Let me also mention St. Vincent Ferrer who, in the fifteenth century, evangelized Spain, France, Italy, Germany, and the kingdoms of England, Scotland, and Ireland, and achieved such a high reputation that he was chosen to be one of the arbitrators to decide on the succession to the throne of Aragon, and the Council of Constance sent a deputation to implore him to come and take his seat at it; and Girolamo Savonarola, the constant friend of the French in Italy, the idol of Florence, whose liberties he defended and whose morals he wanted to reform. He was burned alive in the midst of an ungrateful people, but to no effect, since his virtue and his glory rose higher than the flames at the stake. Pope Paul III declared that he would regard as suspect of heresy anyone who dared to accuse Savonarola of heresy.

I also add Thomas Aquinas, who became in a short time the Catholic Church’s most famous doctor. There is also brother Angelico—when Michaelangelo saw the picture of the Annunciation which our Friar Preacher had painted in the church of St. Dominic in Fiesole, he said that no one could paint figures like this unless he had first seen them in heaven. There is also Bartolomé de las Casas and many others.

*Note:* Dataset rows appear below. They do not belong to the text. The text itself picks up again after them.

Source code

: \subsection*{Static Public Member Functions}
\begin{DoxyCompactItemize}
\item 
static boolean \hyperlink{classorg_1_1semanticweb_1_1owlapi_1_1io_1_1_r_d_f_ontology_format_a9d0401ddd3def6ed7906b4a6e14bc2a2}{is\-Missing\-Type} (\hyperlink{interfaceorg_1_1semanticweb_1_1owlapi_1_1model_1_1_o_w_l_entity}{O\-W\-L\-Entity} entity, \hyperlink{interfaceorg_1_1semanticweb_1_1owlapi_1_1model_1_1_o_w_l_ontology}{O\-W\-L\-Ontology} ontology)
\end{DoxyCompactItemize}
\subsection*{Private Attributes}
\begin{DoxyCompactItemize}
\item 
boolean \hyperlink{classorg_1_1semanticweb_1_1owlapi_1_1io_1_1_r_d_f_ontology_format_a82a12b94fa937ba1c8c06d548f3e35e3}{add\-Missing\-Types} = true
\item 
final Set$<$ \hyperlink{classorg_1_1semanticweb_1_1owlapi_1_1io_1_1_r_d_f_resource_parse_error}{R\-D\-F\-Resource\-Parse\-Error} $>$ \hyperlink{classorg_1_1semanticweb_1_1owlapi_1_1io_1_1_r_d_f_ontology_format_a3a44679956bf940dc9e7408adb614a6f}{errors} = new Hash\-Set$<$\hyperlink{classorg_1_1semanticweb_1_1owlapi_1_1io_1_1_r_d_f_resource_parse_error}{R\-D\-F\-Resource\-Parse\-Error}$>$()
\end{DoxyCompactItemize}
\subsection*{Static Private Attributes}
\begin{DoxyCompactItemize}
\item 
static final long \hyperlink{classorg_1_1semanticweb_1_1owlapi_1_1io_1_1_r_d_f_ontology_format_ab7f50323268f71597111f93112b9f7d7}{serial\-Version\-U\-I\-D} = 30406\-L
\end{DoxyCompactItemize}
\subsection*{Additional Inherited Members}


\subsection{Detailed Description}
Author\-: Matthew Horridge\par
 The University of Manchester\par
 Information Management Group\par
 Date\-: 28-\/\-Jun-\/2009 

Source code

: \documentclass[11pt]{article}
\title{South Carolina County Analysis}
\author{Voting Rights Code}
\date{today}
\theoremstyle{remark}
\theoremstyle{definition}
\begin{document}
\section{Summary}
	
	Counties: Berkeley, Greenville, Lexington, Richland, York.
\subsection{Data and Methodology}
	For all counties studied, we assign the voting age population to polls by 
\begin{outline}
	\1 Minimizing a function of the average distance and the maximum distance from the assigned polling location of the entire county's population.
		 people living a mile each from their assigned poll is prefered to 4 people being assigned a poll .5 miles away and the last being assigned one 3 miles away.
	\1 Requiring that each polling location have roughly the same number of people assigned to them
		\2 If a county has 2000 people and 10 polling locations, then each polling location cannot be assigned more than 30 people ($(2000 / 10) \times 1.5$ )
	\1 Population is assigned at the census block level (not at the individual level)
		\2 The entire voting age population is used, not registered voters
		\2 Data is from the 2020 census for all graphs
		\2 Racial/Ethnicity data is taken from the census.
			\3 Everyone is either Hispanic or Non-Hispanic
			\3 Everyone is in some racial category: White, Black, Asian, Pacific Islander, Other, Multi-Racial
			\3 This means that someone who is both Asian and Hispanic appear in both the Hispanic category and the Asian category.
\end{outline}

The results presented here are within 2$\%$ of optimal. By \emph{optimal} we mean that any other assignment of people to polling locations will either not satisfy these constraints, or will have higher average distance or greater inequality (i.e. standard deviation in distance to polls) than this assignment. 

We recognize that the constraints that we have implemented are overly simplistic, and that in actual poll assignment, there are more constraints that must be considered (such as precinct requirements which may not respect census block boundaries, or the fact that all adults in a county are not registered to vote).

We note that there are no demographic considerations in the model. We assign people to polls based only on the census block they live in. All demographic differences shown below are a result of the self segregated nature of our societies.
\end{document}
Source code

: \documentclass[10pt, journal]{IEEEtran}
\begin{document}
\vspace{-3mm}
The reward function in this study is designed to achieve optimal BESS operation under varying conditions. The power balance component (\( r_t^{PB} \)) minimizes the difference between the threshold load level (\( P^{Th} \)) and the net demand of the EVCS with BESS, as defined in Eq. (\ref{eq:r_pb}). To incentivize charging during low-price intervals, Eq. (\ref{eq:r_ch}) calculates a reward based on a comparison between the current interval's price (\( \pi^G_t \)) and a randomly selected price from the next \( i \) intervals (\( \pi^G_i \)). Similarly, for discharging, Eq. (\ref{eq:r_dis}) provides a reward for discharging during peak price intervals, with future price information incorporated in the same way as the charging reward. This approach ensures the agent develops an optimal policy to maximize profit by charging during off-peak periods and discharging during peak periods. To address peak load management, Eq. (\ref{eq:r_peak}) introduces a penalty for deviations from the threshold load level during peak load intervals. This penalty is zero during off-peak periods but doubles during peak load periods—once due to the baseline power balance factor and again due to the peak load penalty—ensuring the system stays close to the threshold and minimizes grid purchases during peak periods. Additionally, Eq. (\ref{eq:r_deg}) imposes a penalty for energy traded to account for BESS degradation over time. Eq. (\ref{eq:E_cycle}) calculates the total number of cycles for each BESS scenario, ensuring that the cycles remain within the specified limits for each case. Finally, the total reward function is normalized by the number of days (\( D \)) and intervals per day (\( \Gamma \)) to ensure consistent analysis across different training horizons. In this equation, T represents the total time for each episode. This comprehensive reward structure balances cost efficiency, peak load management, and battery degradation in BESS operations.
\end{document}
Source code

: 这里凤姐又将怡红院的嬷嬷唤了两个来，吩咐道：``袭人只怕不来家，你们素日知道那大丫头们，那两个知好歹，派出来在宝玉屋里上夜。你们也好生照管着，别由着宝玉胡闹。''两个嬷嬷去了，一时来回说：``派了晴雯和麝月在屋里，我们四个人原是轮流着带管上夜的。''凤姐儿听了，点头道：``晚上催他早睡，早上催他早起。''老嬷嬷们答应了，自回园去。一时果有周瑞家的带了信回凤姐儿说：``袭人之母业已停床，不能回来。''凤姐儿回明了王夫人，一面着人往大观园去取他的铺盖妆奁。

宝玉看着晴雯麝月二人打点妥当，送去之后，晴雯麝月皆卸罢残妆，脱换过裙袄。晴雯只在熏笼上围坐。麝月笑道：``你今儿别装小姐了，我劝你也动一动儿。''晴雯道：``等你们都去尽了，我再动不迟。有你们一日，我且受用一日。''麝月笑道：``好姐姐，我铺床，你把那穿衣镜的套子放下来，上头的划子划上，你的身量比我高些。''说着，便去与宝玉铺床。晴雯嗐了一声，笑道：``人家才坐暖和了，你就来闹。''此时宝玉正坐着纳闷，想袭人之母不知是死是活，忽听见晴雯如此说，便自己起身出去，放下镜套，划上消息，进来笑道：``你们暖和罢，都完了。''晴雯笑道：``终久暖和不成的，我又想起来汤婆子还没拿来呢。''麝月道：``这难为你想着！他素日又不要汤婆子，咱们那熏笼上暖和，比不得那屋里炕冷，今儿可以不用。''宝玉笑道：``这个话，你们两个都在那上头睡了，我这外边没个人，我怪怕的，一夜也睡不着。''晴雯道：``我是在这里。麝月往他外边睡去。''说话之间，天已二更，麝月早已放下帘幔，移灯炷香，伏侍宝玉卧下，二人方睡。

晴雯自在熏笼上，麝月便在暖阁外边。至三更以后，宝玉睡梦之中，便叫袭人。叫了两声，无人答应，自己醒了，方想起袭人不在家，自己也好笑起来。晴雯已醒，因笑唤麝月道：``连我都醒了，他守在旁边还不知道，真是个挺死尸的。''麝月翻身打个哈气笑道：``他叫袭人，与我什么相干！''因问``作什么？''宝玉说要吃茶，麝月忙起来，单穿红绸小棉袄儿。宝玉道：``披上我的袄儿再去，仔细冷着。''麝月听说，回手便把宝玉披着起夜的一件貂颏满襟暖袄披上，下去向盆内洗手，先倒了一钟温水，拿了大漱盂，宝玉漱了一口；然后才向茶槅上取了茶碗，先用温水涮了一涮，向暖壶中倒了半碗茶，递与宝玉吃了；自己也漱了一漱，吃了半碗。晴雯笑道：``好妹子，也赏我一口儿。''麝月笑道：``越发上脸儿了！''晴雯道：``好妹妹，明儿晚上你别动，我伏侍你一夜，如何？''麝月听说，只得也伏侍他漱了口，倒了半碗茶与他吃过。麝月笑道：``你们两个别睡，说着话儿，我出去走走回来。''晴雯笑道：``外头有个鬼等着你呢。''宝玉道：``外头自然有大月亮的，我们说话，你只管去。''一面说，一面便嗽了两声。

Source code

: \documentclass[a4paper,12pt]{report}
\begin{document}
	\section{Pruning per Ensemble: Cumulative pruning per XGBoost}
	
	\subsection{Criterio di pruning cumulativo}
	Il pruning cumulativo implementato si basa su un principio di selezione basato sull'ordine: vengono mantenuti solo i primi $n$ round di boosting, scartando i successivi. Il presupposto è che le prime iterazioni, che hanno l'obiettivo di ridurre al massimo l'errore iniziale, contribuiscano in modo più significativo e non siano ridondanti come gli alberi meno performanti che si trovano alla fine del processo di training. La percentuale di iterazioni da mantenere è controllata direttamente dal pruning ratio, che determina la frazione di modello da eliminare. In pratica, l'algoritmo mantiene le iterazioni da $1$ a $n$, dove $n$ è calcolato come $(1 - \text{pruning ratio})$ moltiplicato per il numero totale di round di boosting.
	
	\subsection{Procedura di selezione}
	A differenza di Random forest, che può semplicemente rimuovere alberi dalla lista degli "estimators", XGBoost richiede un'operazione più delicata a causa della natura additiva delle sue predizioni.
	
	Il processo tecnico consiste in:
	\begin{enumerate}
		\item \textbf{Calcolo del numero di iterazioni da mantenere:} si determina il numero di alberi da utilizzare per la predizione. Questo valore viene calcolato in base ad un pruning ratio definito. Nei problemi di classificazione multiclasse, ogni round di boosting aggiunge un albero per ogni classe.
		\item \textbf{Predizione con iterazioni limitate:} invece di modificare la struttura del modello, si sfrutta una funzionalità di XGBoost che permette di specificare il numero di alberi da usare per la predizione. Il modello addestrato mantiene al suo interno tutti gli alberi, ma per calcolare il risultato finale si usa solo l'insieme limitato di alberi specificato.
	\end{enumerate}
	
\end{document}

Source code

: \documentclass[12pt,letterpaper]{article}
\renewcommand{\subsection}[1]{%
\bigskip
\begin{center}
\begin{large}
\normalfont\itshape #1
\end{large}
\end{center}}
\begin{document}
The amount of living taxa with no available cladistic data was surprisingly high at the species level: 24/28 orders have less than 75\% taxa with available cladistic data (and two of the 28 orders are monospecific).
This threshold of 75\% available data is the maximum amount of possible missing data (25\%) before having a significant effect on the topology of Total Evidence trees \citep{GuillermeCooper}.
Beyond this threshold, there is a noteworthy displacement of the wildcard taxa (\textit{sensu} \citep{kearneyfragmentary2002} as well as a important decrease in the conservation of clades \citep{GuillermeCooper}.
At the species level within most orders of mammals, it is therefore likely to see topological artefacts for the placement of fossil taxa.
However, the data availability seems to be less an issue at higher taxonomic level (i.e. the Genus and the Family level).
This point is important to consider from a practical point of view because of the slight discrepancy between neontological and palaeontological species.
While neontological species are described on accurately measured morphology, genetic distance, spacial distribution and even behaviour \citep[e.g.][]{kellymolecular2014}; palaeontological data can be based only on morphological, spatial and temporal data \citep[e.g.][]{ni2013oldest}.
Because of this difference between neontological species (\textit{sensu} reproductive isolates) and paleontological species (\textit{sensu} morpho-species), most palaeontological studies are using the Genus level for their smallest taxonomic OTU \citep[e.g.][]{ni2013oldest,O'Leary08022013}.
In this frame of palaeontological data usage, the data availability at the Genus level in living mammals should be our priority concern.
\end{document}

Let us leave these revered names in the safe-keeping of those who know them and call upon them, and let us end our slight sketch of this huge Order with the words in which, in the fourteenth century, one of the greatest Christian poets, the most celebrated singer of the Divine Comedy, sang its praises:

He was called ‘Dominic,’ and it is to him that I refer as the gardener chosen by Christ to help him in his garden. He poured forth, like a stream from a lofty spring, his teaching and will and apostolic life. From that stream flow many brooks, by which the garden of the Catholic faith is watered.

Image: Fra Angelico, Altarpiece from the Convent of San Domenico, Fiesole, Italy
The saints on the left and right sides are (from left) St. Thomas Aquinas, St. Barnabas, St. Dominic, and St. Peter of Verona.